I am using the tika parser like this:

<code>
URL itemURL = new URL(itemLink);
DataInputStream daHTMLfromDaItem = new 
DataInputStream(itemURL.openStream());

ContentHandler bodyContentHandler = new 
MyExtendedBodyContentHandler(htmlTag, htmlTagAttribute, 
htmlTagAttributeValue);
Metadata metadata = new Metadata();
AutoDetectParser p = new AutoDetectParser();
                   
try {
  // get HTML and convert to text in bodyContentHandler
  p.parse(daHTMLfromDaItem, bodyContentHandler, metadata);
  ...
</code>

Is there a way to tell the parser to call the Handler.StartElement() and 
Handler.StopElement() methods for elements like <div> ? Or should I use 
another method to get the content of these <div> elements?

Thanks,

Anne Blankert


Re: How to customize parsing html, retrieve
content?

Posted by Jukka Zitting <ju...@gmail.com>.
Hi,

On Tue, Dec 15, 2009 at 10:31 PM, Anne Blankert <an...@geodan.nl> wrote:
> The following solves the quiet omission of <div> elements by the tika html
> parser:
>
> changed file apache/tika/parser/html/HtmlParser.java
> method
>   protected String mapSafeElement(String name)
> added line
>   if ("DIV".equals(name)) return "div";
>
> Could this change be applied to the tika source?

I'm not too excited about this change as it would be good to keep the
Tika output as simple as possible by default. The <div> elements
contain no inherent semantic meaning, so for a generic client (i.e.
one without domain-specific knowledge) they'd just be an unnecessary
distraction.

However, I can see how a client that does have better knowledge about
the expected document structure might want to have such information
passed through by Tika. See TIKA-347 for the very latest recommended
solution to this.

> Subclassing HtmlParser does not seem to be an easy alternative solution,
> because it requires changing the default TikaConfig.

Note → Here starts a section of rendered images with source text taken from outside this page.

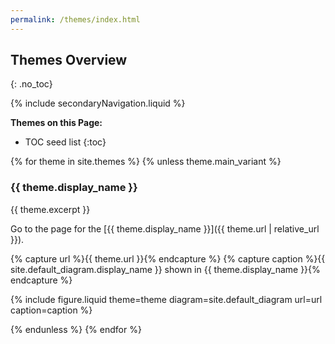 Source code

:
 ```yaml
---
permalink: /themes/index.html
---
```

## Themes Overview
{: .no_toc}

{% include secondaryNavigation.liquid %}

**Themes on this Page:**

* TOC seed list
{:toc}

{% for theme in site.themes %}
{% unless theme.main_variant %}

### {{ theme.display_name }}

{{ theme.excerpt }}

Go to the page for the [{{ theme.display_name }}]({{ theme.url | relative_url }}).

{% capture url %}{{ theme.url }}{% endcapture %}
{% capture caption %}{{ site.default_diagram.display_name }} shown in {{ theme.display_name }}{% endcapture %}

{% include figure.liquid theme=theme diagram=site.default_diagram url=url caption=caption %}

{% endunless %}
{% endfor %}
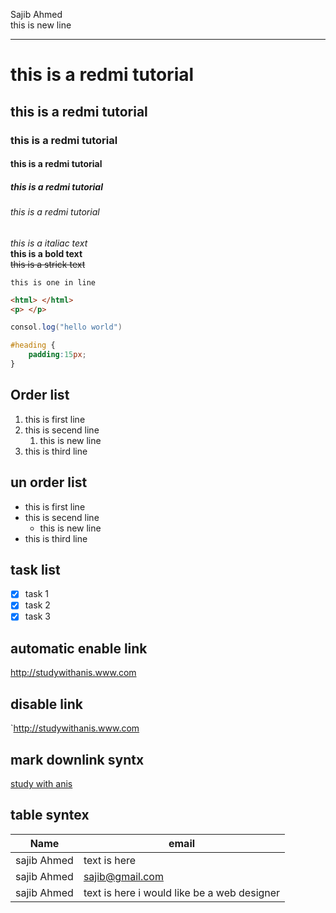 <!--markdown tutorial-->
Sajib Ahmed </br>
this is new line
___

# this is a redmi tutorial
## this is a redmi tutorial
### this is a redmi tutorial
#### this is a redmi tutorial
##### this is a redmi tutorial
###### this is a redmi tutorial
_this is a italiac text_  
__this is a bold text__  
~~this is a strick text~~ 



`this is one in line ` 

<!---this is format in line --->
``` html
<html> </html>
<p> </p>

```

``` java script
consol.log("hello world")
```
``` css
#heading {
    padding:15px;
}
```

## Order list
 1. this is first line 
 2. this is secend line    
     1. this is new line
 3. this is third line   

 ## un order list
 - this is first line 
 - this is secend line 
   - this is new line
 - this is third line 

 ## task list
 - [x]  task 1
 - [x]  task 2
 - [x]  task 3
 
## automatic enable link
http://studywithanis.www.com

## disable link
`http://studywithanis.www.com


## mark downlink syntx
[study with anis](http://studywithanis.www.com)
 

 ## table syntex

  | Name | email |
  | ----- | ----- |
  | sajib Ahmed | text is here |
  | sajib Ahmed | sajib@gmail.com |
  | sajib Ahmed | text is here i  would like be a web designer |


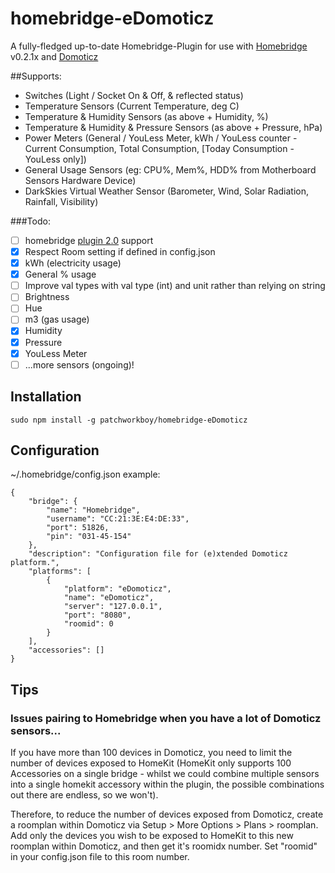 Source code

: # homebridge-eDomoticz
A fully-fledged up-to-date Homebridge-Plugin
for use with [Homebridge](https://github.com/nfarina/homebridge) v0.2.1x
and [Domoticz](https://github.com/domoticz/domoticz)

##Supports:
- Switches (Light / Socket On & Off, & reflected status)
- Temperature Sensors (Current Temperature, deg C)
- Temperature & Humidity Sensors (as above + Humidity, %)
- Temperature & Humidity & Pressure Sensors (as above + Pressure, hPa)
- Power Meters (General / YouLess Meter, kWh / YouLess counter - Current Consumption, Total Consumption, [Today Consumption - YouLess only])
- General Usage Sensors (eg: CPU%, Mem%, HDD% from Motherboard Sensors Hardware Device)
- DarkSkies Virtual Weather Sensor (Barometer, Wind, Solar Radiation, Rainfall, Visibility)

###Todo:
- [ ] homebridge [plugin 2.0](https://github.com/nfarina/homebridge/pull/497) support
- [x] Respect Room setting if defined in config.json
- [x] kWh (electricity usage)
- [x] General % usage
- [ ] Improve val types with val type (int) and unit rather than relying on string
- [ ] Brightness
- [ ] Hue
- [ ] m3 (gas usage)
- [x] Humidity
- [x] Pressure
- [x] YouLess Meter
- [ ] ...more sensors (ongoing)!

## Installation
```
sudo npm install -g patchworkboy/homebridge-eDomoticz
```

## Configuration

~/.homebridge/config.json example:
```
{
    "bridge": {
        "name": "Homebridge",
        "username": "CC:21:3E:E4:DE:33",
        "port": 51826,
        "pin": "031-45-154"
    },
    "description": "Configuration file for (e)xtended Domoticz platform.",
    "platforms": [
        {
            "platform": "eDomoticz",
            "name": "eDomoticz",
            "server": "127.0.0.1",
            "port": "8080",
            "roomid": 0
        }
    ],
    "accessories": []
}
```

## Tips

### Issues pairing to Homebridge when you have a lot of Domoticz sensors...
If you have more than 100 devices in Domoticz, you need to limit the number of devices exposed to HomeKit (HomeKit only supports 100 Accessories on a single bridge - whilst we could combine multiple sensors into a single homekit accessory within the plugin, the possible combinations out there are endless, so we won't). 

Therefore, to reduce the number of devices exposed from Domoticz, create a roomplan within Domoticz via Setup > More Options > Plans > roomplan. Add only the devices you wish to be exposed to HomeKit to this new roomplan within Domoticz, and then get it's roomidx number. Set "roomid" in your config.json file to this room number.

See the TIKA-347 changes that I've just committed to the Tika trunk
and that will be included in the upcoming Tika 0.6 release. With these
changes it's possible to pass customized HTML mapping rules through
the parse context mechanism that was introduced in Tika 0.5. For
example, you could do this:

    class MyHtmlMapper extends DefaultHtmlMapper {
        public String mapSafeElement(String name) {
            if ("DIV".equals(name)) return "div";
            return super.mapSafeElement(name);
        }
    }

    Parser parser = ...;
    ParseContext context = new ParseContext();
    context.set(HtmlMapper.class, new MyHtmlMapper());
    parser.parse(..., context);

BR,

Jukka Zitting

Re: How to customize parsing html, retrieve
content?

Posted by Anne Blankert <an...@geodan.nl>.
The following solves the quiet omission of <div> elements by the tika 
html parser:

changed file apache/tika/parser/html/HtmlParser.java
method
    protected String mapSafeElement(String name)
added line
    if ("DIV".equals(name)) return "div";

Could this change be applied to the tika source?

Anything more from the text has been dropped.